EMI’s Bob Mercer felt that Bush’s relative lack of success in America was due to her being a poor fit for our radio formats, as well there being few outlets for the visual presentation “central to her appeal.” Bush made a rare US appearance on Saturday Night Live in December 1978 but that didn’t help her album crack the Top 200 Billboard albums chart. “The Man With the Child in His Eyes” did reach #85 on the American Billboard Hot 100, which was the only Bush single to do so until 1985.

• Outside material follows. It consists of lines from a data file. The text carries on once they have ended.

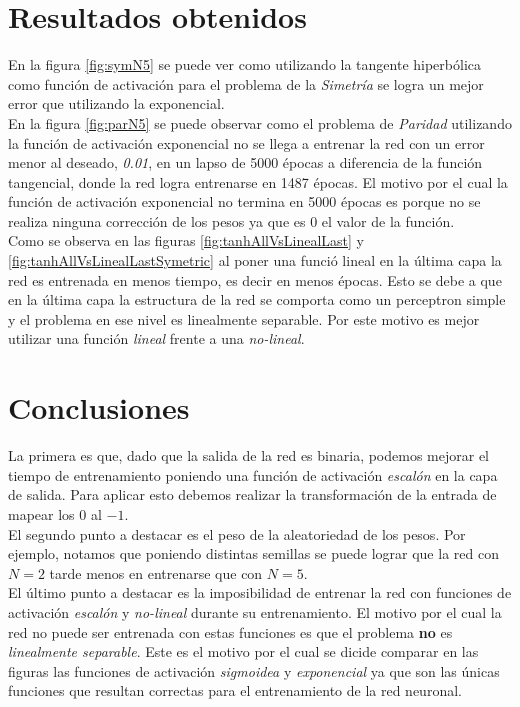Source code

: \documentclass{sig-alternate}
\begin{document}
\section*{Resultados obtenidos}

	En la figura \ref{fig:symN5} se puede ver como utilizando la tangente hiperb\'olica como funci\'on de activaci\'on para el problema de la \textit{Simetr\'ia} se logra un mejor error que utilizando la exponencial.\\
	En la figura \ref{fig:parN5} se puede observar como el problema de \textit{Paridad} utilizando la funci\'on de activaci\'on exponencial no se llega a entrenar la red con un error menor al deseado, \textit{0.01}, en un lapso de 5000 \'epocas a diferencia de la funci\'on tangencial, donde la red logra entrenarse en 1487 \'epocas. El motivo por el cual la funci\'on de activaci\'on exponencial no termina en 5000 \'epocas es porque no se realiza ninguna correcci\'on de los pesos ya que es 0 el valor de la funci\'on. \\
	Como se observa en las figuras \ref{fig:tanhAllVsLinealLast} y \ref{fig:tanhAllVsLinealLastSymetric} al poner una funci\'o lineal en la \'ultima capa la red es entrenada en menos tiempo, es decir en menos \'epocas. Esto se debe a que en la \'ultima capa la estructura de la red se comporta como un perceptron simple y el problema en ese nivel es linealmente separable. Por este motivo es mejor utilizar una funci\'on \textit{lineal} frente a una \textit{no-lineal}.\\

\section*{Conclusiones}

	La primera es que, dado que la salida de la red es binaria, podemos mejorar el tiempo de entrenamiento poniendo una funci\'on de activaci\'on \textit{escal\'on} en la capa de salida. Para aplicar esto debemos realizar la transformaci\'on de la entrada de mapear los $0$ al $-1$.\\
	El segundo punto a destacar es el peso de la aleatoriedad de los pesos. Por ejemplo, notamos que poniendo distintas semillas se puede lograr que la red con $N=2$ tarde menos en entrenarse que con $N=5$.\\
	El \'ultimo punto a destacar es la imposibilidad de entrenar la red con funciones de activaci\'on \textit{escal\'on} y \textit{no-lineal} durante su entrenamiento. El motivo por el cual la red no puede ser entrenada con estas funciones es que el problema \textbf{no} es \textit{linealmente separable}.
	Este es el motivo por el cual se dicide comparar en las figuras las funciones de activaci\'on \textit{sigmoidea} y \textit{exponencial} ya que son las \'unicas funciones que resultan correctas para el entrenamiento de la red neuronal.
\end{document}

It’s hard to explicate why Bush lacked success in America at the time. Maybe people really didn’t know how to market this odd girl and her odd music? Perhaps they were worried about scaring away some audiences by fully displaying her bold music and frank lyricism when she was still relatively young – which also made her musical identity a mystery to potential fans. It’s interesting to see the US cover of The Kick Inside, which is much simpler and even childish in its depiction of Bush than any other cover was. The album ultimately had six different covers, for the UK, US, Canada, Yugoslavia, Japan and Uruguay. All besides the US and UK are essentially artistic head shots of Bush. The UK artwork is colorful, bold, artistic and sensual, in a fair approximation of the album’s tone as a whole. The US version makes her look younger than she does on any of the other album covers, as well as coy and unassuming – an image totally disconnected from the album’s content. The Kick Inside and Kate Bush herself has since found a fan base in the US, with “Wuthering Heights” voted as #5 on Pitchfork’s Top 200 Tracks of the 1970s list in 2016. However, The Kick Inside has still never been certified anything in the US.

Despite the delay and occasional missteps from the studio, The Kick Inside remains a smart and assured debut for a singular talent. It excellently communicates how Kate Bush the artist thinks and feels, and illustrates what kind of music we can expect from her, as she confirmed our expectations with nearly every new release in the decades that followed.